In 1951, long before MLK made his famous, "I have a dream" speech, the great poet Langston Hughes wrote the following poem, called "Harlem": What happens to a dream deferred? Does it dry up Like a raisin in the sun? Or fester like a sore-- And then run? Does it stink like rotten meat? Or crust and sugar over-- like a syrupy sweet? Maybe it just sags like a heavy load. Or does it explode?
And the great playwright Lorraine Hansberry (the first black woman to have a play produced on Broadway, along with the first black director, Lloyd Richards, to direct a broadway play), borrowing the title from that poem, wrote a play called "Raisin in the Sun." This was in 1959, also before MLK's speech.

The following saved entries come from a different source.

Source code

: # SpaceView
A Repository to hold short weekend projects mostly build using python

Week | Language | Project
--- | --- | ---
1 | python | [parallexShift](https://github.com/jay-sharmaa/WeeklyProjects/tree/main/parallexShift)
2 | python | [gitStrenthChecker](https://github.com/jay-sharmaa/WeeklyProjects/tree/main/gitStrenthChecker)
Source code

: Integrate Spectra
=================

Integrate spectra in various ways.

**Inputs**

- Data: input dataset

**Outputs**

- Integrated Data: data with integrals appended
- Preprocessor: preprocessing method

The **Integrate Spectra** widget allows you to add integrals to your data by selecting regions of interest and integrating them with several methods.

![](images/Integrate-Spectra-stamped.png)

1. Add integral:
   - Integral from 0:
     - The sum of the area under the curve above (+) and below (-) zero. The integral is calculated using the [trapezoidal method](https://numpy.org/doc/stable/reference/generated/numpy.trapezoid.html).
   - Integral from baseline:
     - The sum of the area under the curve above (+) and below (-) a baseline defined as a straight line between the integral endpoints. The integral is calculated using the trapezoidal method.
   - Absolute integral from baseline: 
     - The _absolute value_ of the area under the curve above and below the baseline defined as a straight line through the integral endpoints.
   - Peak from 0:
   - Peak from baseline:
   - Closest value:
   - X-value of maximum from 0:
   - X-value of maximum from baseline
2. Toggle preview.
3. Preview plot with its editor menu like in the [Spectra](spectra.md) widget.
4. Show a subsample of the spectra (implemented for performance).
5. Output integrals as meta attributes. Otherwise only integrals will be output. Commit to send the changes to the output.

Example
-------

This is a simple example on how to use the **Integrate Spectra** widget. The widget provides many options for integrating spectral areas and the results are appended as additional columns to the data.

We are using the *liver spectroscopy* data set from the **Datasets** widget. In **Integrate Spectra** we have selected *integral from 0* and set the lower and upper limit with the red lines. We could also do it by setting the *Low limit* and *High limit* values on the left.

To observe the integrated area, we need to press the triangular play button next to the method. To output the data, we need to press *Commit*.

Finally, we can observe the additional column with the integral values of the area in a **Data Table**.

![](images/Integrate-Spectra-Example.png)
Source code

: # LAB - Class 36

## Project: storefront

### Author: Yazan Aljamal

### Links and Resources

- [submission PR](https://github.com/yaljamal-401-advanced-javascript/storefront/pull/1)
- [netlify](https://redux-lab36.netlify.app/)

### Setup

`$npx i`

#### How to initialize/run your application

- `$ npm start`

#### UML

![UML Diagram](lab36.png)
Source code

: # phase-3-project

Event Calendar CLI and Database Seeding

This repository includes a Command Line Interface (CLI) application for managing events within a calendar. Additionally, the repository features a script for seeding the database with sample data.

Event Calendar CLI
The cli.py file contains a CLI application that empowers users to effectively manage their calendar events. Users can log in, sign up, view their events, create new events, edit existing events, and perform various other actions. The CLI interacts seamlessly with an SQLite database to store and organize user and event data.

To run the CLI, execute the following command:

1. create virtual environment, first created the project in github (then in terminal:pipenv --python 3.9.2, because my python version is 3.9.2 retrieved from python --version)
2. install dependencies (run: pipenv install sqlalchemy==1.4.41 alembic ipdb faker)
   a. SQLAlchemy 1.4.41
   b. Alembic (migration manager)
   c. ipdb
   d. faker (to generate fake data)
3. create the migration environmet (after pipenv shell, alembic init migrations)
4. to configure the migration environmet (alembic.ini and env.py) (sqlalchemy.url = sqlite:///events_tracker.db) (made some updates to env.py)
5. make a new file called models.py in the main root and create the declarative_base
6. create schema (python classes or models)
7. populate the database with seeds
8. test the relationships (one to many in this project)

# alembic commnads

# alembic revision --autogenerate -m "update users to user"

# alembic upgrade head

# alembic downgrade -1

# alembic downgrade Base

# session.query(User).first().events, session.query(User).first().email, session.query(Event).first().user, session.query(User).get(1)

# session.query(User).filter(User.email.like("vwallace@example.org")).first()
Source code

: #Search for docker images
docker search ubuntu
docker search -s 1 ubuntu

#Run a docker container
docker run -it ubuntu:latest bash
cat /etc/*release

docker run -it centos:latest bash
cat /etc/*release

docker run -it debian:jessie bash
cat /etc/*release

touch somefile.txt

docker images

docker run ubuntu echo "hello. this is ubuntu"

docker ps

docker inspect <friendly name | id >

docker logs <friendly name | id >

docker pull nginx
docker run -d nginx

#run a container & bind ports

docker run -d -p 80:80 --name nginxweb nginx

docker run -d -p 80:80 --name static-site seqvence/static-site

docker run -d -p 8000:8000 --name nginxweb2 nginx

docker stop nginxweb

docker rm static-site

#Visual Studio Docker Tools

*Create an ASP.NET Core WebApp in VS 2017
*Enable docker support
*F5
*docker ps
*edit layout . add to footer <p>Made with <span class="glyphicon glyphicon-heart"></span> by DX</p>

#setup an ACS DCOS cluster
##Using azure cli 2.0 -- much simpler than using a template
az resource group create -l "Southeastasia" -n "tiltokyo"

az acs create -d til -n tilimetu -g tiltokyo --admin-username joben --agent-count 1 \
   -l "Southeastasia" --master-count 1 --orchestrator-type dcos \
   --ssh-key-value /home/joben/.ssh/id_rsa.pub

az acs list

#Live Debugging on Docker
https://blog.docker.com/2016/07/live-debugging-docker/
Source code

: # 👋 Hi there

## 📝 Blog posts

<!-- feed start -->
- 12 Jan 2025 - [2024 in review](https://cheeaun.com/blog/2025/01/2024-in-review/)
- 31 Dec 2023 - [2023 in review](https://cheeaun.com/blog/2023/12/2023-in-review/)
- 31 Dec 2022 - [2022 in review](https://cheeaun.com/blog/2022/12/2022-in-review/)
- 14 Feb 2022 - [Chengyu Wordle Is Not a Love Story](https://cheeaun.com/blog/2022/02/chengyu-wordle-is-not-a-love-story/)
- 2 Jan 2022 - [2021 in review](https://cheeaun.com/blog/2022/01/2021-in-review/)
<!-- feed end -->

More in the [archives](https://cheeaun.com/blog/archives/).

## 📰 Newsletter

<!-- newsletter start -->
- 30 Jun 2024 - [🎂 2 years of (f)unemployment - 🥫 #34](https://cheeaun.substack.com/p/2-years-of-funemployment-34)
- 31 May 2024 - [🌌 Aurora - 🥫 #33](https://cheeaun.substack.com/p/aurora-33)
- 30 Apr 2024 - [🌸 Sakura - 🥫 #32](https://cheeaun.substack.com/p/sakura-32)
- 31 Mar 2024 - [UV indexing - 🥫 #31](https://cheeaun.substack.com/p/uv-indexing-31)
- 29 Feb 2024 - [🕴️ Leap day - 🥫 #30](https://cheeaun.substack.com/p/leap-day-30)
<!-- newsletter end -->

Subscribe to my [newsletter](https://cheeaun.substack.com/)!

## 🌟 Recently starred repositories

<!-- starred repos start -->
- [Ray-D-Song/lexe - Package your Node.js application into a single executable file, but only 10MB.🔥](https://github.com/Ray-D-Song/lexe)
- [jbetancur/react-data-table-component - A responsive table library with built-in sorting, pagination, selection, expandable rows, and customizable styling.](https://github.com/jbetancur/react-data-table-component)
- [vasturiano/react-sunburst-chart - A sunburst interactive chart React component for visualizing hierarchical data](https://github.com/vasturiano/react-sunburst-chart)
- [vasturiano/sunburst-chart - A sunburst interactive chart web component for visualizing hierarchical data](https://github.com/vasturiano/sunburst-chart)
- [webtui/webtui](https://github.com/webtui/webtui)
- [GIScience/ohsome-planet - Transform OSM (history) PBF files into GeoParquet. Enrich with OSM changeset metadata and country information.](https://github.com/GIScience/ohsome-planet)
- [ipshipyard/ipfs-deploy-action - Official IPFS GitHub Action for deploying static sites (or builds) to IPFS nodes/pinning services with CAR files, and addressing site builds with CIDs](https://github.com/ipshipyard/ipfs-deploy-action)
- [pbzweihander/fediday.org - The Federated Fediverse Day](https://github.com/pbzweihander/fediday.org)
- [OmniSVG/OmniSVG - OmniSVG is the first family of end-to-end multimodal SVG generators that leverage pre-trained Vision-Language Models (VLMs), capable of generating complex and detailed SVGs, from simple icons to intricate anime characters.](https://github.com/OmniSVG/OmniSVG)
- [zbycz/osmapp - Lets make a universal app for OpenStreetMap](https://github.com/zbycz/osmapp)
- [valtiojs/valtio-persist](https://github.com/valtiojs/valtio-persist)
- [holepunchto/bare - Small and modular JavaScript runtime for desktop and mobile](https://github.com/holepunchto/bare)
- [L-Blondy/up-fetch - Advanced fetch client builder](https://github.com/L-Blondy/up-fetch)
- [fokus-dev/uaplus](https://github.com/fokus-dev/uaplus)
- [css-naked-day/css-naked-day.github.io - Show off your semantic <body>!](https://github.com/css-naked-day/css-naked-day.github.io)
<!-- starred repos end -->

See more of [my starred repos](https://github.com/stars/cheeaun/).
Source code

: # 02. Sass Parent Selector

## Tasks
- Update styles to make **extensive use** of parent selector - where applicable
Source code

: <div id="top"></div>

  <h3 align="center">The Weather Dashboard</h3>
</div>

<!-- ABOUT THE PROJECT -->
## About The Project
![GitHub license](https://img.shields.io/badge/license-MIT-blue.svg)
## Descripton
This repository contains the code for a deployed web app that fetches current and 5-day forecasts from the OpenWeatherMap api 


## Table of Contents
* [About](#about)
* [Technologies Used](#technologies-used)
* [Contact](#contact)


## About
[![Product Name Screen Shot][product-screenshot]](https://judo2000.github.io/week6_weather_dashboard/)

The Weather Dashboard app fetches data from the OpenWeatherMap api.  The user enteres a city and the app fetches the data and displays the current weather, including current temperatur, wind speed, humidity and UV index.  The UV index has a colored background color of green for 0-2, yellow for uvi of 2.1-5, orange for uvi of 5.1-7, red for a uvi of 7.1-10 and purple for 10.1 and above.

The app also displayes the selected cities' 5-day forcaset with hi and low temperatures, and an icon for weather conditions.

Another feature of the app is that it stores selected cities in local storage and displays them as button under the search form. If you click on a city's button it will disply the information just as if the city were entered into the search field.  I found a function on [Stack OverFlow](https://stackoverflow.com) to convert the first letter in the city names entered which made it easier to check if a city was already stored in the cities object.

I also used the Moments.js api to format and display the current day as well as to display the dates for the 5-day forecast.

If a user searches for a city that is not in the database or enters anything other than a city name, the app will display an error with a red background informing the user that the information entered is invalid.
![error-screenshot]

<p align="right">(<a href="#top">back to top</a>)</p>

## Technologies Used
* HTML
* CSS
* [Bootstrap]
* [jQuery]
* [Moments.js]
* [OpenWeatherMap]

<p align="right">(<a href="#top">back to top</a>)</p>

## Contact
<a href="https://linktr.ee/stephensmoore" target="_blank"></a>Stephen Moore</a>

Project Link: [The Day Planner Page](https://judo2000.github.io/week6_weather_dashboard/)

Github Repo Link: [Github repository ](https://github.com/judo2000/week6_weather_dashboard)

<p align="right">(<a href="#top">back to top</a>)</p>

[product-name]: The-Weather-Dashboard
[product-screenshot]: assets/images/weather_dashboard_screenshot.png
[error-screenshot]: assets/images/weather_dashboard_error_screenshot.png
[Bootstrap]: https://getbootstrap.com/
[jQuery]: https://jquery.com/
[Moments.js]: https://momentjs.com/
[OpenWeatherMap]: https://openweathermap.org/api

The play is about a black family's experiences in the Washington Park Subdivision of Chicago's Woodlawn neighborhood as they attempt to "better" themselves with an insurance payout from the death of the father. They plan to buy their "dream" home in a white neighborhood, but a white representative of the neighborhood they plan to move to, makes a generous offer to buy them out. He wishes to avoid neighborhood tensions over an interracial population.
MLK took up this same mantle, and he too used his talents to try to reach the minds and hearts of those that couldn't see that indelible truth: That we're all in this together whether we like it or not. So we best figure out how to make it work, or mutual destruction is assured. Well we haven't made it work, yet. Hughes' Harlem went from disenfranchised to gentrified, and Hansberry's Chicago remains a raisin in the sun, one of the most violent and racially-divided cities in the country. And, the America MLK died to uplift, by all appearances...well, strides have been made, but we've still got a long way to go.
When I was a much younger man, I didn't appreciate MLK.
I was raised by revolutionaries with a much more militant mindset. I held the concept of self-defense in higher regard than self-sacrifice. The intentionally disenfranchised desperately appealing to the better angels of those enfranchised by design was a humiliating scenario I was taught to be a wrongheaded one, and thus I wanted no parts of it.
Dreaming is done in the bed, while reality is murdering my friends and family in the streets. And when we dare to protest these injustices we're subject to the same by those who come in the guise of justice.
So, why would I, in my right mind, willingly capitulate before this foulness? Why would I put myself in harm's way with this faint hope that my sacrifice might awaken some sense of civility and compassion in the hearts and minds of people who have proven, time and time again, to be unresponsive to such gestures? A power structure that has historically only responded to and has only understood force, particularly when that force comes in a physical, political or financial form. Why?
But, as I got older, I began to see MLK in a different light, and in doing so felt enlightened a bit.
What I misunderstood to be capitulation I now recognize as confrontation. What I misconstrued to be passive, I see now was aggressive. What I interpreted as an appeal for sympathy, or pity, was actually an invocation of the spiritual, an appeal to the "God", the "Creator", that great energy that flows within all of us, that unites us regardless of artificial differences. Something we all share no matter how we worship, and even if we don't worship at all.
MLK was in touch with that. He was the very personification of inspiration (in-spirit) and THAT was the power he wielded and why we honor him to this day. Because, like few others in history have been able to do, he was able, not to make us dream, but to truly awaken us, ALL of US, to the possibilities.